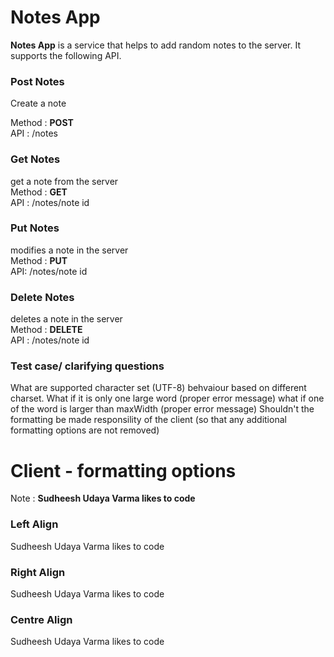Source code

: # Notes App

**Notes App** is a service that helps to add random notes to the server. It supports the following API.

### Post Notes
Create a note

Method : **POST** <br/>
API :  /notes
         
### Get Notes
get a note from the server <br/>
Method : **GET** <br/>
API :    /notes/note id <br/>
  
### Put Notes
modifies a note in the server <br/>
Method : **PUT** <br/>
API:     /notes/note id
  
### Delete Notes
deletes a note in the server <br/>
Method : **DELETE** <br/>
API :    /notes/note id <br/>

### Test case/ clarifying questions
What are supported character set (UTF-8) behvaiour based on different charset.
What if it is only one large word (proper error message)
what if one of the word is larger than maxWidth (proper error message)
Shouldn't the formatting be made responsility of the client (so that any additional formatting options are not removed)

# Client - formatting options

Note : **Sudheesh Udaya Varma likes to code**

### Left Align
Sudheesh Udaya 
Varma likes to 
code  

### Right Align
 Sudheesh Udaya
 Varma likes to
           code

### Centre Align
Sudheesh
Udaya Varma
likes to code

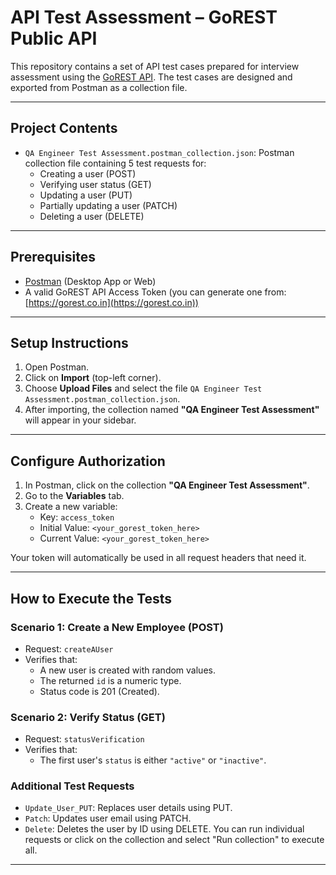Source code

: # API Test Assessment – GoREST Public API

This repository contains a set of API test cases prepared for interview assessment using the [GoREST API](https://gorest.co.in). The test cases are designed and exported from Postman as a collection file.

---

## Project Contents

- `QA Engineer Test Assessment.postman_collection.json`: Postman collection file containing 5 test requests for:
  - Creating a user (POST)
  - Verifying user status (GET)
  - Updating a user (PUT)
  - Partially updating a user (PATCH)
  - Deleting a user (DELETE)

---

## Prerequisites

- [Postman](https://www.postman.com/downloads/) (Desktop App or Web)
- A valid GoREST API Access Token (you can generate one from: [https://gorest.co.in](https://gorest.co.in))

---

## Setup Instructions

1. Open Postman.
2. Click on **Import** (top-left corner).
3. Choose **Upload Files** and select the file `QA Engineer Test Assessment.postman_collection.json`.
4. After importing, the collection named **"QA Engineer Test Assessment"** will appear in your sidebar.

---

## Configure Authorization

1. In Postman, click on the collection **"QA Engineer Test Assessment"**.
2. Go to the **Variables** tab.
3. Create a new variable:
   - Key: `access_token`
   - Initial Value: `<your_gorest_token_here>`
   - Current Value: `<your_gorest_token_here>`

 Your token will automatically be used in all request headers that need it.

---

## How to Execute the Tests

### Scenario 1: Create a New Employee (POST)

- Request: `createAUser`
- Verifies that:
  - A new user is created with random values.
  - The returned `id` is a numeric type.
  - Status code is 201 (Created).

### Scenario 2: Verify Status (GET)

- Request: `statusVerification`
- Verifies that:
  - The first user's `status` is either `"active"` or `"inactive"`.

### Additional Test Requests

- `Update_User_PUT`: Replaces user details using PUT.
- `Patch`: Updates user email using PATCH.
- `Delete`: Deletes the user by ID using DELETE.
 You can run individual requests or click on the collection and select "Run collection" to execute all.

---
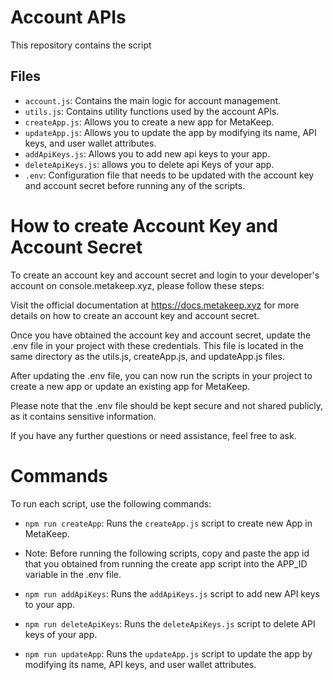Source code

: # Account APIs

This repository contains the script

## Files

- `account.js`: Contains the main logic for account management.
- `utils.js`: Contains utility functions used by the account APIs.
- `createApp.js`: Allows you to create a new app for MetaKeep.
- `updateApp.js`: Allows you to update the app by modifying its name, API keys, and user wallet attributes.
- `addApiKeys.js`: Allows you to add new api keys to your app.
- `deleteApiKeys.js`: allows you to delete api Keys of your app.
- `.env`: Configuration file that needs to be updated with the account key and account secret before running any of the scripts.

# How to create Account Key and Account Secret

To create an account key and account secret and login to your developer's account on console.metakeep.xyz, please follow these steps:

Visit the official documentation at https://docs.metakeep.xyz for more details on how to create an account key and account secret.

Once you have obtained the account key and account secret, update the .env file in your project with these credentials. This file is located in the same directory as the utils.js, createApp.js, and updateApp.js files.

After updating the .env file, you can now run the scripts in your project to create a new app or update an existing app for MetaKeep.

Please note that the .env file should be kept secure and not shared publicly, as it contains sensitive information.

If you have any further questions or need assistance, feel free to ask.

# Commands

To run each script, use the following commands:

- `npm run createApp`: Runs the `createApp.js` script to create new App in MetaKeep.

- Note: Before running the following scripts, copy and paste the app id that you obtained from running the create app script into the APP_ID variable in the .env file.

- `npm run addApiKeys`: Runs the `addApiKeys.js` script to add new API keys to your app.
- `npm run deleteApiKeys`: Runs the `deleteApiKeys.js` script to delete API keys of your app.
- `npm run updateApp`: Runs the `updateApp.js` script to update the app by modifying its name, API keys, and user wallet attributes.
•••••
§ **About this task**:
Show every line of the listing in which the string "modifying" can be found.

§ **Response area**:
- `updateApp.js`: Allows you to update the app by modifying its name, API keys, and user wallet attributes.
- `npm run updateApp`: Runs the `updateApp.js` script to update the app by modifying its name, API keys, and user wallet attributes.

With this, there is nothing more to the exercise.